Bob Ottum certainly provided us with a baseball fantasy full of laughs and a modicum of suspense, and a happy "all's well that ends well" finis! I would like to see more of these creations by Mr. Ottum and wish to suggest one Willie Stargell of the Pittsburgh Pirates with his All-Pro fried chicken parlor for a background as a possible future subject.
WILLIAM F. O'BRIEN
Tennessee Williams couldn't have written a better play and Hal David couldn't have written better lyrics. I am looking forward to a big hockey, a big basketball and a big football musical, too.
You forgot to include Boog's national song, Baby Elephant Walk.
It was not purely fictitious. Indeed, it does appear as though the mad scientist succeeded in his search for those mechanized pitching robots, for Baltimore's Big Four will undoubtedly win 80 games, might possibly capture 90 games and could conceivably gain a grand and amazing total of 100 games before the everlasting season draws to a close this fall.
JOHN R. HESTER
Now there are just two questions. Who's Boog Powell, and was it truth or fiction?
In SCORECARD (July 19) you say that "football never has been played at Candlestick." Not so. The Oakland Raiders played there for at least one season. In the fall of 1961 I was one of 7,000 fans who saw the Dallas Texans play the Raiders at Candlestick Park.

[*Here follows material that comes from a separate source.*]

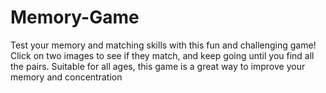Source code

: # Memory-Game
Test your memory and matching skills with this fun and challenging game! Click on two images to see if they match, and keep going until you find all the pairs. Suitable for all ages, this game is a great way to improve your memory and concentration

One would have concluded from that game that there was little hope for the Oakland team or for football at Candlestick. Now, 10 years later, it looks like great success for both ventures.
Bloomfield Hills, Mich.
There's been at least one East-West Shrine game played in Candlestick Park—as recently as 1968, I believe. Consequently, I can't see what 49er Ticket Manager Pete Giannini's problems are, other than possibly he hasn't been on the job very long.
Hermosa Beach, Calif.
SPEAK NO EVIL
Evel Knievel is the most unique sport story of all time (I'm Going to Jump a Mile Anyway, July 5). He may well be a crazy man to some people, but to me he is simply a man among men. After his performances at Madison Square Garden recently, Knievel did not sneak out any back doors to hide from his fans, but instead walked out the exit with kind words and autographs for all. How often have you been thanked for asking for an autograph? It is indeed an experience, after being turned down by some so-called sport stars. Answering all questions and practically ignoring the police bodyguards, Knievel won the hearts of all the people outside the Garden night after night. I asked the man standing next to Knievel, who seemed a bit impatient, if he was Evel Knievel's manager. His reply, with a wry smile, "At times I wonder who manages who."
I hope Evel Knievel makes that jump over Snake River Canyon. I hope he lives to be 103. You see, Evel Knievel is unique.